--- ABOUT THIS EXERCISE ---
Among the lines below, list those containing the string "than".

--- RECORD EXTRACTS ---
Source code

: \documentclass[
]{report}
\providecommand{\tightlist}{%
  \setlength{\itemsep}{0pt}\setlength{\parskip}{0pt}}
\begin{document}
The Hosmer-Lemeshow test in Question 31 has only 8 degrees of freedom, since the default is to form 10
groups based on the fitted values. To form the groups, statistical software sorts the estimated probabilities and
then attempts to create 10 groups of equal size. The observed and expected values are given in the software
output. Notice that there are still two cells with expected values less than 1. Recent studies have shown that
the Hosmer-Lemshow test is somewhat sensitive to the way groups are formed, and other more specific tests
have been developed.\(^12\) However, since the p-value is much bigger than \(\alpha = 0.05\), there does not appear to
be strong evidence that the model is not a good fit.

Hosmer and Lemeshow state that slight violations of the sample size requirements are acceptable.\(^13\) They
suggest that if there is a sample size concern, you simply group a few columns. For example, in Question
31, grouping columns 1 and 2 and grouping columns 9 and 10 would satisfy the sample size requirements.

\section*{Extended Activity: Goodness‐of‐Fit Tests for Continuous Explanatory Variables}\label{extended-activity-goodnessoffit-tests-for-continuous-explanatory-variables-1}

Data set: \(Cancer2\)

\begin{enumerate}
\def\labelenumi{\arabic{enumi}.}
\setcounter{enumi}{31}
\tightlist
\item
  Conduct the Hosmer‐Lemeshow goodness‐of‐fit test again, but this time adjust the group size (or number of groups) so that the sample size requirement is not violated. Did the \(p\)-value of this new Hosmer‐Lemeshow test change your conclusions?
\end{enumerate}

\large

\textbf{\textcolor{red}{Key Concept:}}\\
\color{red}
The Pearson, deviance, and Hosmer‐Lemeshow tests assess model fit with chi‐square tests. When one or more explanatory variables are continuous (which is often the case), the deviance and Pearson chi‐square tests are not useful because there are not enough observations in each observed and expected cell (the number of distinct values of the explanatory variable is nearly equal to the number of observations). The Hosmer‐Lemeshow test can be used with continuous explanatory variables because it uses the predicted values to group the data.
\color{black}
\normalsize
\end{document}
--
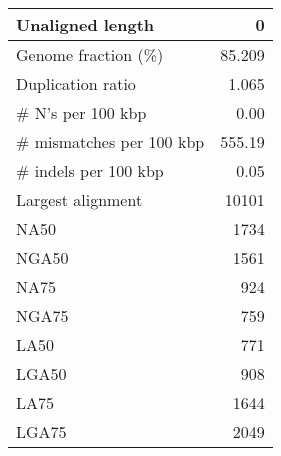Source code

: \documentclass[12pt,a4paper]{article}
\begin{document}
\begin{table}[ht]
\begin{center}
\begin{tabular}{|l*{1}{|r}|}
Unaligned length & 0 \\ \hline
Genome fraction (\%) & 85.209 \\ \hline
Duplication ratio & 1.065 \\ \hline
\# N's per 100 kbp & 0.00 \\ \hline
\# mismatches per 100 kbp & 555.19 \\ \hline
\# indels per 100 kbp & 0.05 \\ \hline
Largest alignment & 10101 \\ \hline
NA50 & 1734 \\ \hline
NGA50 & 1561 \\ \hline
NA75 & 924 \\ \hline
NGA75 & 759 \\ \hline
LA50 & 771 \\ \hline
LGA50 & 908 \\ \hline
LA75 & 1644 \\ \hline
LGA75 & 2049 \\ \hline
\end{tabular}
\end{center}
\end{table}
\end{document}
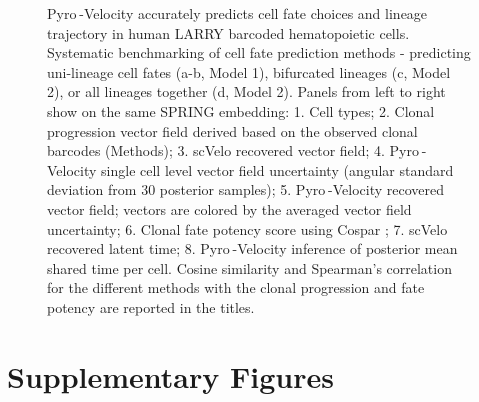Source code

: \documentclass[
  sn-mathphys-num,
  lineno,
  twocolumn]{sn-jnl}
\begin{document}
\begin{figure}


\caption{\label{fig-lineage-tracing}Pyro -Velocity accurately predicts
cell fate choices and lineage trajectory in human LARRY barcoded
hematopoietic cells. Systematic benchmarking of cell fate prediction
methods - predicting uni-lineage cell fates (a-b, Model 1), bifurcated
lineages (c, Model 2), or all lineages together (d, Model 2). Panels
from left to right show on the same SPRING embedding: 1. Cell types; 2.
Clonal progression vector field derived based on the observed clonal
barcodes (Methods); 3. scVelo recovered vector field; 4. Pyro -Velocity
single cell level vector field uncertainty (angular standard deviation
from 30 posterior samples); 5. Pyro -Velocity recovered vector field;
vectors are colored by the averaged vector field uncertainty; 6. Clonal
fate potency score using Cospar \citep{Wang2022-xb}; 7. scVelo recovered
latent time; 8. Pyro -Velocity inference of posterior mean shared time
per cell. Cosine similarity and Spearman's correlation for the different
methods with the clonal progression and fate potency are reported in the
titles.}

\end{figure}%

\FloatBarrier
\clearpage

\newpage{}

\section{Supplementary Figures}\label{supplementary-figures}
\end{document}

--- EXERCISE RESPONSE ---
output. Notice that there are still two cells with expected values less than 1. Recent studies have shown that
have been developed.\(^12\) However, since the p-value is much bigger than \(\alpha = 0.05\), there does not appear to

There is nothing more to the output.